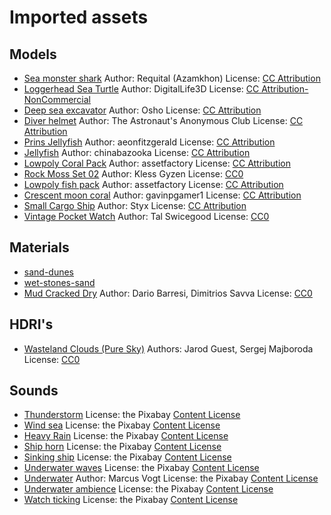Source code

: # Imported assets

## Models
- [Sea monster shark](https://sketchfab.com/3d-models/sea-monster-shark-concept-1bac24918bc5411286a29d2560d4f073)
  Author: Requital (Azamkhon)
  License: [CC Attribution](http://creativecommons.org/licenses/by/4.0/)
- [Loggerhead Sea Turtle](https://sketchfab.com/3d-models/model-47a-loggerhead-sea-turtle-c438e81e796d41d9a6ae4cc147ef8d4f)
  Author: DigitalLife3D
  License: [CC Attribution-NonCommercial](http://creativecommons.org/licenses/by-nc/4.0/)
- [Deep sea excavator](https://sketchfab.com/3d-models/deep-sea-excavator-20f2991d6a9c4ae4a18c6a9d920a89c0)
  Author: Osho
  License: [CC Attribution](http://creativecommons.org/licenses/by/4.0/)
- [Diver helmet](https://sketchfab.com/3d-models/diver-helmet-54396e292300481facd9be72d401de5d)
  Author: The Astronaut's Anonymous Club
  License: [CC Attribution](http://creativecommons.org/licenses/by/4.0/)
- [Prins Jellyfish](https://sketchfab.com/3d-models/prins-jellyfish-3cfe9d4021b14a5fad8372bcb490956b)
  Author: aeonfitzgerald
  License: [CC Attribution](http://creativecommons.org/licenses/by/4.0/)
- [Jellyfish](https://sketchfab.com/3d-models/jellyfish-d93ac9460e8946ce9b33048e4954b0dd)
  Author: chinabazooka
  License: [CC Attribution](http://creativecommons.org/licenses/by/4.0/)
- [Lowpoly Coral Pack](https://sketchfab.com/3d-models/lowpoly-coral-pack-29d5be0e220f48818346cabfa065e887)
  Author: assetfactory
  License: [CC Attribution](http://creativecommons.org/licenses/by/4.0/)
- [Rock Moss Set 02](https://polyhaven.com/a/rock_moss_set_02)
  Author: Kless Gyzen
  License: [CC0](https://creativecommons.org/publicdomain/zero/1.0/)
- [Lowpoly fish pack](https://sketchfab.com/3d-models/lowpoly-fish-pack-812a52c7f7cc4e10b69c5c5f9e4269f2)
  Author: assetfactory
  License: [CC Attribution](http://creativecommons.org/licenses/by/4.0/)
- [Crescent moon coral](https://sketchfab.com/3d-models/crescent-moon-coral-28552e20d360473db6e9bdcc88dad20d)
  Author: gavinpgamer1
  License: [CC Attribution](http://creativecommons.org/licenses/by/4.0/)
- [Small Cargo Ship](https://sketchfab.com/3d-models/small-cargo-ship-6362d3e9b11e4396aaafa854c3aa6f06)
  Author: Styx
  License: [CC Attribution](http://creativecommons.org/licenses/by/4.0/)
- [Vintage Pocket Watch](https://polyhaven.com/a/vintage_pocket_watch)
  Author: Tal Swicegood
  License: [CC0](http://creativecommons.org/publicdomain/zero/1.0/)

## Materials
- [sand-dunes](https://freepbr.com/materials/sand-dunes/)
- [wet-stones-sand](https://freepbr.com/materials/wet-stones-sand/)
- [Mud Cracked Dry](https://polyhaven.com/a/mud_cracked_dry_03)
  Author: Dario Barresi, Dimitrios Savva
  License: [CC0](http://creativecommons.org/publicdomain/zero/1.0/)


## HDRI's
- [Wasteland Clouds (Pure Sky)](https://polyhaven.com/a/wasteland_clouds_puresky)
  Authors: Jarod Guest, Sergej Majboroda
  License: [CC0](https://creativecommons.org/publicdomain/zero/1.0/)

## Sounds
- [Thunderstorm](https://pixabay.com/sound-effects/thunderstorm-14708/)
  License: the Pixabay [Content License](https://pixabay.com/service/license-summary/)
- [Wind sea](https://pixabay.com/sound-effects/wind-sea-03-091007-35561/)
  License: the Pixabay [Content License](https://pixabay.com/service/license-summary/)
- [Heavy Rain](https://pixabay.com/sound-effects/heavy-rain-23982/)
  License: the Pixabay [Content License](https://pixabay.com/service/license-summary/)
- [Ship horn](https://pixabay.com/sound-effects/cruise-ship-horn-harbour-saint-john-191003-62253/)
  License: the Pixabay [Content License](https://pixabay.com/service/license-summary/)
- [Sinking ship](https://pixabay.com/sound-effects/ship-sinking-down-a-plughole-72899/)
  License: the Pixabay [Content License](https://pixabay.com/service/license-summary/)
- [Underwater waves](https://pixabay.com/sound-effects/underwater-waves-5983/)
  License: the Pixabay [Content License](https://pixabay.com/service/license-summary/)
- [Underwater](https://pixabay.com/sound-effects/underwater-159894/)
  Author: Marcus Vogt
  License: the Pixabay [Content License](https://pixabay.com/service/license-summary/)
- [Underwater ambience](https://pixabay.com/sound-effects/underwater-ambience-6201/)
  License: the Pixabay [Content License](https://pixabay.com/service/license-summary/)
- [Watch ticking](https://pixabay.com/sound-effects/watch-ticking-69213/)
  License: the Pixabay [Content License](https://pixabay.com/service/license-summary/)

--- Description of the task ---
In your transcription of the listing above, match each line exactly and include no pictures.

--- Output for this task ---
Source code

: # Imported assets

## Models
- [Sea monster shark](https://sketchfab.com/3d-models/sea-monster-shark-concept-1bac24918bc5411286a29d2560d4f073)
  Author: Requital (Azamkhon)
  License: [CC Attribution](http://creativecommons.org/licenses/by/4.0/)
- [Loggerhead Sea Turtle](https://sketchfab.com/3d-models/model-47a-loggerhead-sea-turtle-c438e81e796d41d9a6ae4cc147ef8d4f)
  Author: DigitalLife3D
  License: [CC Attribution-NonCommercial](http://creativecommons.org/licenses/by-nc/4.0/)
- [Deep sea excavator](https://sketchfab.com/3d-models/deep-sea-excavator-20f2991d6a9c4ae4a18c6a9d920a89c0)
  Author: Osho
  License: [CC Attribution](http://creativecommons.org/licenses/by/4.0/)
- [Diver helmet](https://sketchfab.com/3d-models/diver-helmet-54396e292300481facd9be72d401de5d)
  Author: The Astronaut's Anonymous Club
  License: [CC Attribution](http://creativecommons.org/licenses/by/4.0/)
- [Prins Jellyfish](https://sketchfab.com/3d-models/prins-jellyfish-3cfe9d4021b14a5fad8372bcb490956b)
  Author: aeonfitzgerald
  License: [CC Attribution](http://creativecommons.org/licenses/by/4.0/)
- [Jellyfish](https://sketchfab.com/3d-models/jellyfish-d93ac9460e8946ce9b33048e4954b0dd)
  Author: chinabazooka
  License: [CC Attribution](http://creativecommons.org/licenses/by/4.0/)
- [Lowpoly Coral Pack](https://sketchfab.com/3d-models/lowpoly-coral-pack-29d5be0e220f48818346cabfa065e887)
  Author: assetfactory
  License: [CC Attribution](http://creativecommons.org/licenses/by/4.0/)
- [Rock Moss Set 02](https://polyhaven.com/a/rock_moss_set_02)
  Author: Kless Gyzen
  License: [CC0](https://creativecommons.org/publicdomain/zero/1.0/)
- [Lowpoly fish pack](https://sketchfab.com/3d-models/lowpoly-fish-pack-812a52c7f7cc4e10b69c5c5f9e4269f2)
  Author: assetfactory
  License: [CC Attribution](http://creativecommons.org/licenses/by/4.0/)
- [Crescent moon coral](https://sketchfab.com/3d-models/crescent-moon-coral-28552e20d360473db6e9bdcc88dad20d)
  Author: gavinpgamer1
  License: [CC Attribution](http://creativecommons.org/licenses/by/4.0/)
- [Small Cargo Ship](https://sketchfab.com/3d-models/small-cargo-ship-6362d3e9b11e4396aaafa854c3aa6f06)
  Author: Styx
  License: [CC Attribution](http://creativecommons.org/licenses/by/4.0/)
- [Vintage Pocket Watch](https://polyhaven.com/a/vintage_pocket_watch)
  Author: Tal Swicegood
  License: [CC0](http://creativecommons.org/publicdomain/zero/1.0/)

## Materials
- [sand-dunes](https://freepbr.com/materials/sand-dunes/)
- [wet-stones-sand](https://freepbr.com/materials/wet-stones-sand/)
- [Mud Cracked Dry](https://polyhaven.com/a/mud_cracked_dry_03)
  Author: Dario Barresi, Dimitrios Savva
  License: [CC0](http://creativecommons.org/publicdomain/zero/1.0/)


## HDRI's
- [Wasteland Clouds (Pure Sky)](https://polyhaven.com/a/wasteland_clouds_puresky)
  Authors: Jarod Guest, Sergej Majboroda
  License: [CC0](https://creativecommons.org/publicdomain/zero/1.0/)

## Sounds
- [Thunderstorm](https://pixabay.com/sound-effects/thunderstorm-14708/)
  License: the Pixabay [Content License](https://pixabay.com/service/license-summary/)
- [Wind sea](https://pixabay.com/sound-effects/wind-sea-03-091007-35561/)
  License: the Pixabay [Content License](https://pixabay.com/service/license-summary/)
- [Heavy Rain](https://pixabay.com/sound-effects/heavy-rain-23982/)
  License: the Pixabay [Content License](https://pixabay.com/service/license-summary/)
- [Ship horn](https://pixabay.com/sound-effects/cruise-ship-horn-harbour-saint-john-191003-62253/)
  License: the Pixabay [Content License](https://pixabay.com/service/license-summary/)
- [Sinking ship](https://pixabay.com/sound-effects/ship-sinking-down-a-plughole-72899/)
  License: the Pixabay [Content License](https://pixabay.com/service/license-summary/)
- [Underwater waves](https://pixabay.com/sound-effects/underwater-waves-5983/)
  License: the Pixabay [Content License](https://pixabay.com/service/license-summary/)
- [Underwater](https://pixabay.com/sound-effects/underwater-159894/)
  Author: Marcus Vogt
  License: the Pixabay [Content License](https://pixabay.com/service/license-summary/)
- [Underwater ambience](https://pixabay.com/sound-effects/underwater-ambience-6201/)
  License: the Pixabay [Content License](https://pixabay.com/service/license-summary/)
- [Watch ticking](https://pixabay.com/sound-effects/watch-ticking-69213/)
  License: the Pixabay [Content License](https://pixabay.com/service/license-summary/)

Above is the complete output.